======== Material shown

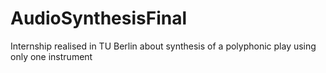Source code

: # AudioSynthesisFinal
Internship realised in TU Berlin about synthesis of a polyphonic play using only one instrument
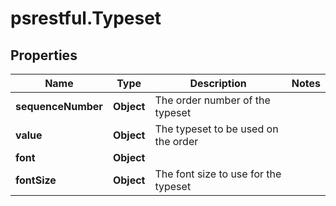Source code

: # psrestful.Typeset

## Properties
Name | Type | Description | Notes
------------ | ------------- | ------------- | -------------
**sequenceNumber** | **Object** | The order number of the typeset | 
**value** | **Object** | The typeset to be used on the order | 
**font** | **Object** |  | 
**fontSize** | **Object** | The font size to use for the typeset | 
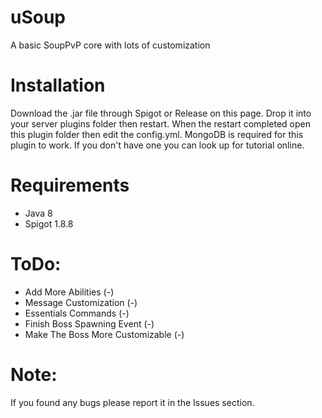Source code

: # uSoup
A basic SoupPvP core with lots of customization

# Installation
Download the .jar file through Spigot or Release on this page. Drop it into your server plugins folder then restart.
When the restart completed open this plugin folder then edit the config.yml. MongoDB is required for this plugin to
work. If you don't have one you can look up for tutorial online.

# Requirements
- Java 8
- Spigot 1.8.8

# ToDo:

- Add More Abilities (-)
- Message Customization (-)
- Essentials Commands (-)
- Finish Boss Spawning Event (-)
- Make The Boss More Customizable (-)

# Note:
If you found any bugs please report it in the Issues section.

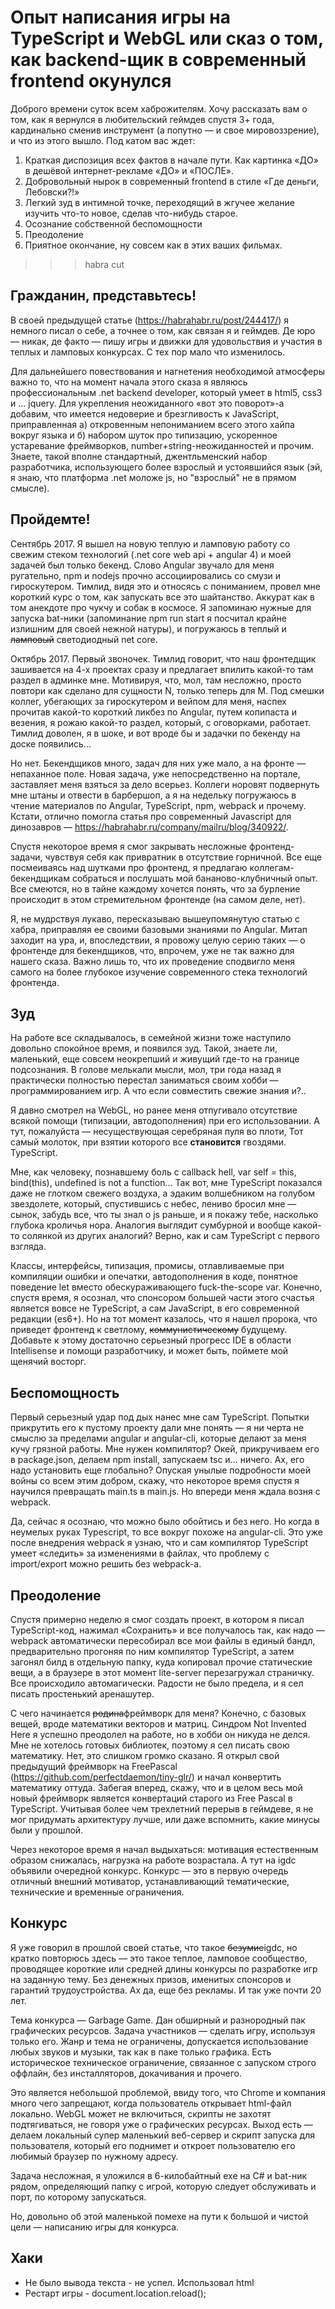 # Опыт написания игры на TypeScript и WebGL или сказ о том, как backend-щик в современный frontend окунулся

Доброго времени суток всем хаброжителям. Хочу рассказать вам о том, как я вернулся в любительский геймдев спустя 3+ года, кардинально сменив инструмент (а попутно — и свое мировоззрение), и что из этого вышло. Под катом вас ждет:

1. Краткая диспозиция всех фактов в начале пути. Как картинка «ДО» в дешёвой интернет-рекламе «ДО» и «ПОСЛЕ».
1. Добровольный нырок в современный frontend в стиле «Где деньги, Лебовски?!»
1. Легкий зуд в интимной точке, переходящий в жгучее желание изучить что-то новое, сделав что-нибудь старое.
1. Осознание собственной беспомощности
1. Преодоление
1. Приятное окончание, ну совсем как в этих ваших фильмах.

>>>habra cut

## Гражданин, представьтесь!
В своей предыдущей статье (https://habrahabr.ru/post/244417/) я немного писал о себе, а точнее о том, как связан я и геймдев. Де юро — никак, де факто — пишу игры и движки для удовольствия и участия в теплых и ламповых конкурсах. С тех пор мало что изменилось.

Для дальнейшего повествования и нагнетения необходимой атмосферы важно то, что на момент начала этого сказа я являюсь профессиональным .net backend developer, который умеет в html5, css3 и ... jquery. Для укрепления неожиданного «вот это поворот»-а добавим, что имеется недоверие и брезгливость к JavaScript, приправленная а) откровенным непониманием всего этого хайпа вокруг языка и б) набором шуток про типизацию, ускоренное устаревание фреймворков, number+string-неожиданностей и прочим. Знаете, такой вполне стандартный, джентльменский набор разработчика, использующего более взрослый и устоявшийся язык (эй, я знаю, что платформа .net моложе js, но "взрослый" не в прямом смысле).

## Пройдемте!
Сентябрь 2017. Я вышел на новую теплую и ламповую работу со свежим стеком технологий (.net core web api + angular 4) и моей задачей был только бекенд. Слово Angular звучало для меня ругательно, npm и nodejs прочно ассоциировались со смузи и гироскутером. Тимлид, видя это и относясь с пониманием, провел мне короткий курс о том, как запускать все это шайтанство. Аккурат как в том анекдоте про чукчу и собак в космосе. Я запоминаю нужные для запуска bat-ники (запоминание npm run start я посчитал крайне излишним для своей нежной натуры), и погружаюсь в теплый и ~~ламповый~~ светодиодный net core.

Октябрь 2017. Первый звоночек. Тимлид говорит, что наш фронтедщик зашивается на 4-х проектах сразу и предлагает впилить какой-то там раздел в админке мне. Мотивируя, что, мол, там несложно, просто повтори как сделано для сущности N, только теперь для M. Под смешки коллег, убегающих за гироскутером и вейпом для меня, наспех прочитав какой-то короткий ликбез по Angular, путем копипаста и везения, я рожаю какой-то раздел, который, с оговорками, работает. Тимлид доволен, я в шоке, и вот вроде бы и задачки по бекенду на доске появились...

Но нет. Бекендщиков много, задач для них уже мало, а на фронте — непаханное поле. Новая задача, уже непосредственно на портале, заставляет меня взяться за дело всерьез. Коллеги норовят подвернуть мне штаны и отвести в барбершоп, а я на недельку погружаюсь в чтение материалов по Angular, TypeScript, npm, webpack и прочему. Кстати, отлично помогла статья про современный Javascript для динозавров — https://habrahabr.ru/company/mailru/blog/340922/. 

Спустя некоторое время я смог закрывать несложные фронтенд-задачи, чувствуя себя как привратник в отсутствие горничной. Все еще посмеиваясь над шутками про фронтенд, я предлагаю коллегам-бекендщикам собраться и послушать мой бананово-клубничный опыт. Все смеются, но в тайне каждому хочется понять, что за бурление происходит в этом стремительном фронтенде (на самом деле, нет).

Я, не мудрствуя лукаво, пересказываю вышеупомянутую статью с хабра, приправляя ее своими базовыми знаниями по Angular. Митап заходит на ура, и, впоследствии, я провожу целую серию таких — о фронтенде для бекендщиков, что, впрочем, уже не так важно для нашего сказа. Важно лишь то, что их проведение сподвигло меня самого на более глубокое изучение современного стека технологий фронтенда.

## Зуд
На работе все складывалось, в семейной жизни тоже наступило довольно спокойное время, и появился зуд. Такой, знаете ли, маленький, еще совсем неокрепший и живущий где-то на границе подсознания. В голове мелькали мысли, мол, три года назад я практически полностью перестал заниматься своим хобби — программированием игр. А что если совместить свежие знания и?..

Я давно смотрел на WebGL, но ранее меня отпугивало отсутствие всякой помощи (типизации, автодополнения) при его использовании. А тут, пожалуйста — несуществующая серебряная пуля во плоти, Тот самый молоток, при взятии которого все **становится** гвоздями. TypeScript.

Мне, как человеку, познавшему боль с callback hell, var self = this, bind(this), undefined is not a function... Так вот, мне TypeScript показался даже не глотком свежего воздуха, а эдаким волшебником на голубом звездолете, который, спустившись с небес, лениво бросил мне — сынок, забудь все, что ты знал о js раньше, и я покажу тебе, насколько глубока кроличья нора. Аналогия выглядит сумбурной и вообще какой-то солянкой из других аналогий? Верно, как и сам TypeScript с первого взгляда.

Классы, интерфейсы, типизация, промисы, отлавливаемые при компиляции ошибки и опечатки, автодополнения в коде, понятное поведение let вместо обескураживающего fuck-the-scope var.  Конечно, спустя время, я осознал, что спонсором большей части этого счастья является вовсе не TypeScript, а сам JavaScript, в его современной редакции (es6+). Но на тот момент казалось, что я нашел пророка, что приведет фронтенд к светлому, ~~коммунистическому~~ будущему. Добавьте к этому достаточно серьезный прогресс IDE в области Intellisense и помощи разработчику, и может быть, поймете мой щенячий восторг.

## Беспомощность
Первый серьезный удар под дых нанес мне сам TypeScript. Попытки прикрутить его к пустому проекту дали мне понять — я ни черта не смыслю за пределами angular и angular-cli, которые делают за меня кучу грязной работы. Мне нужен компилятор? Окей, прикручиваем его в package.json, делаем npm install, запускаем tsc и... ничего. Ах, его надо установить еще глобально? Опуская унылые подробности моей войны со всем этим добром, скажу, что некоторое время спустя я научился превращать main.ts в main.js. Но впереди меня ждала возня с webpack. 

Да, сейчас я осознаю, что можно было обойтись и без него. Но когда в неумелых руках Typescript, то все вокруг похоже на angular-cli. Это уже после внедрения webpack я узнаю, что и сам компилятор TypeScript умеет «следить» за изменениями в файлах, что проблему с import/export можно решить без webpack-а.

## Преодоление
Спустя примерно неделю я смог создать проект, в котором я писал TypeScript-код, нажимал «Сохранить» и все получалось так, как надо — webpack автоматически пересобирал все мои файлы в единый бандл, предварительно прогоняя по ним компилятор TypeScript, а затем загонял билд в отдельную папку, куда копировал прочие статические вещи, а в браузере в этот момент lite-server перезагружал страничку. Все происходило автомагически. Радости не было предела, и я сел писать простенький аренашутер.

С чего начинается ~~родина~~фреймворк для меня? Конечно, с базовых вещей, вроде математики векторов и матриц. Синдром Not Invented Here я успешно преодолел на работе, но в хобби он никуда не делся. Мне не хотелось готовых библиотек, поэтому я сел писать свою математику. Нет, это слишком громко сказано. Я открыл свой предыдущий фреймворк на FreePascal (https://github.com/perfectdaemon/tiny-glr/) и начал конвертить математику оттуда. Забегая вперед, скажу, что и в целом весь мой новый фреймворк является конвертаций старого из Free Pascal в TypeScript. Учитывая более чем трехлетний перерыв в геймдеве, я не мог придумать архитектуру лучше, или даже вспомнить, какие минусы были у прошлой.

Через некоторое время я начал выдыхаться: мотивация естественным образом снижалась, нагрузка на работе возрастала. А тут на igdc объявили очередной конкурс. Конкурс — это в первую очередь отличный внешний мотиватор, устанавливающий тематические, технические и временные ограничения.

## Конкурс
Я уже говорил в прошлой своей статье, что такое ~~безумие~~igdc, но кратко повторюсь здесь — это такое теплое, ламповое сообщество, проводящее короткие или средней длины конкурсы по разработке игр на заданную тему. Без денежных призов, именитых спонсоров и гарантий трудоустройства. Ах да, еще без рекламы. И так уже почти 20 лет.

Тема конкурса — Garbage Game. Дан обширный и разнородный пак графических ресурсов. Задача участников — сделать игру, используя только его. Жанр и тема не ограничены, допускается использование любых звуков и музыки, так как в паке только графика. Есть историческое техническое ограничение, связанное с запуском строго оффлайн, без инсталляторов, докачивания и прочего. 

Это является небольшой проблемой, ввиду того, что Chrome и компания много чего запрещают, когда пользователь открывает html-файл локально. WebGL может не включиться, скрипты не захотят подтягиваться, не говоря уже о графических ресурсах. Выход есть — делаем локальный супер маленький веб-сервер и скрипт запуска для пользователя, который его поднимет и откроет пользователю его любимый браузер по нужному адресу.

Задача несложная, я уложился в 6-килобайтный exe на C# и bat-ник рядом, определяющий папку с игрой, которую следует обслуживать и порт, по которому запускаться. 

Но, довольно об этой маленькой помехе на пути к большой и чистой цели — написанию игры для конкурса.

## Хаки
* Не было вывода текста - не успел. Использовал html
* Рестарт игры - document.location.reload();
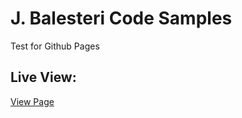 # J. Balesteri Code Samples
Test for Github Pages

## Live View:
[View Page](http://jbalesteri.github.io/test-gh-page/)
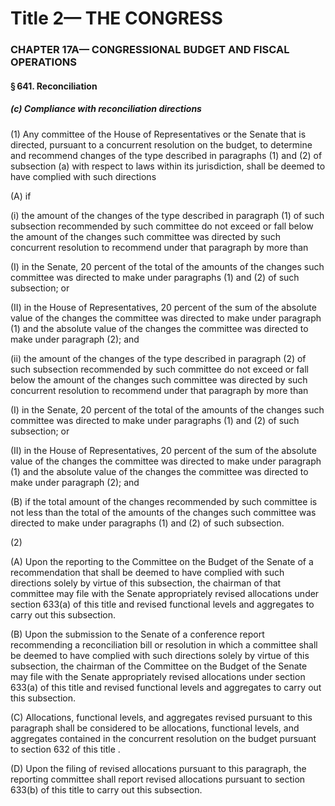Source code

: 
# Title 2— THE CONGRESS
### CHAPTER 17A— CONGRESSIONAL BUDGET AND FISCAL OPERATIONS
#### § 641. Reconciliation
##### (c) Compliance with reconciliation directions

(1) Any committee of the House of Representatives or the Senate that is directed, pursuant to a concurrent resolution on the budget, to determine and recommend changes of the type described in paragraphs (1) and (2) of subsection (a) with respect to laws within its jurisdiction, shall be deemed to have complied with such directions

(A) if

(i) the amount of the changes of the type described in paragraph (1) of such subsection recommended by such committee do not exceed or fall below the amount of the changes such committee was directed by such concurrent resolution to recommend under that paragraph by more than

(I) in the Senate, 20 percent of the total of the amounts of the changes such committee was directed to make under paragraphs (1) and (2) of such subsection; or

(II) in the House of Representatives, 20 percent of the sum of the absolute value of the changes the committee was directed to make under paragraph (1) and the absolute value of the changes the committee was directed to make under paragraph (2); and

(ii) the amount of the changes of the type described in paragraph (2) of such subsection recommended by such committee do not exceed or fall below the amount of the changes such committee was directed by such concurrent resolution to recommend under that paragraph by more than

(I) in the Senate, 20 percent of the total of the amounts of the changes such committee was directed to make under paragraphs (1) and (2) of such subsection; or

(II) in the House of Representatives, 20 percent of the sum of the absolute value of the changes the committee was directed to make under paragraph (1) and the absolute value of the changes the committee was directed to make under paragraph (2); and

(B) if the total amount of the changes recommended by such committee is not less than the total of the amounts of the changes such committee was directed to make under paragraphs (1) and (2) of such subsection.

(2)

(A) Upon the reporting to the Committee on the Budget of the Senate of a recommendation that shall be deemed to have complied with such directions solely by virtue of this subsection, the chairman of that committee may file with the Senate appropriately revised allocations under section 633(a) of this title and revised functional levels and aggregates to carry out this subsection.

(B) Upon the submission to the Senate of a conference report recommending a reconciliation bill or resolution in which a committee shall be deemed to have complied with such directions solely by virtue of this subsection, the chairman of the Committee on the Budget of the Senate may file with the Senate appropriately revised allocations under section 633(a) of this title and revised functional levels and aggregates to carry out this subsection.

(C) Allocations, functional levels, and aggregates revised pursuant to this paragraph shall be considered to be allocations, functional levels, and aggregates contained in the concurrent resolution on the budget pursuant to section 632 of this title .

(D) Upon the filing of revised allocations pursuant to this paragraph, the reporting committee shall report revised allocations pursuant to section 633(b) of this title to carry out this subsection.

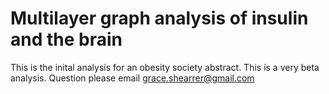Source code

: # Multilayer graph analysis of insulin and the brain
This is the inital analysis for an obesity society abstract. This is a very beta analysis.
Question please email
grace.shearrer@gmail.com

================

Work task: Nothing but the lines from the first line of the records above to the line with "В своей предыдущей", inclusive, should be transcribed exactly, and the pictures must be left out.

Response below:
Source code

: # AudioSynthesisFinal
Internship realised in TU Berlin about synthesis of a polyphonic play using only one instrument
Source code

: # psrestful.Typeset

## Properties
Name | Type | Description | Notes
------------ | ------------- | ------------- | -------------
**sequenceNumber** | **Object** | The order number of the typeset | 
**value** | **Object** | The typeset to be used on the order | 
**font** | **Object** |  | 
**fontSize** | **Object** | The font size to use for the typeset | 
Source code

: # uSoup
A basic SoupPvP core with lots of customization

# Installation
Download the .jar file through Spigot or Release on this page. Drop it into your server plugins folder then restart.
When the restart completed open this plugin folder then edit the config.yml. MongoDB is required for this plugin to
work. If you don't have one you can look up for tutorial online.

# Requirements
- Java 8
- Spigot 1.8.8

# ToDo:

- Add More Abilities (-)
- Message Customization (-)
- Essentials Commands (-)
- Finish Boss Spawning Event (-)
- Make The Boss More Customizable (-)

# Note:
If you found any bugs please report it in the Issues section.

 # Опыт написания игры на TypeScript и WebGL или сказ о том, как backend-щик в современный frontend окунулся

Доброго времени суток всем хаброжителям. Хочу рассказать вам о том, как я вернулся в любительский геймдев спустя 3+ года, кардинально сменив инструмент (а попутно — и свое мировоззрение), и что из этого вышло. Под катом вас ждет:

1. Краткая диспозиция всех фактов в начале пути. Как картинка «ДО» в дешёвой интернет-рекламе «ДО» и «ПОСЛЕ».
1. Добровольный нырок в современный frontend в стиле «Где деньги, Лебовски?!»
1. Легкий зуд в интимной точке, переходящий в жгучее желание изучить что-то новое, сделав что-нибудь старое.
1. Осознание собственной беспомощности
1. Преодоление
1. Приятное окончание, ну совсем как в этих ваших фильмах.

>>>habra cut

## Гражданин, представьтесь!
В своей предыдущей статье (https://habrahabr.ru/post/244417/) я немного писал о себе, а точнее о том, как связан я и геймдев. Де юро — никак, де факто — пишу игры и движки для удовольствия и участия в теплых и ламповых конкурсах. С тех пор мало что изменилось.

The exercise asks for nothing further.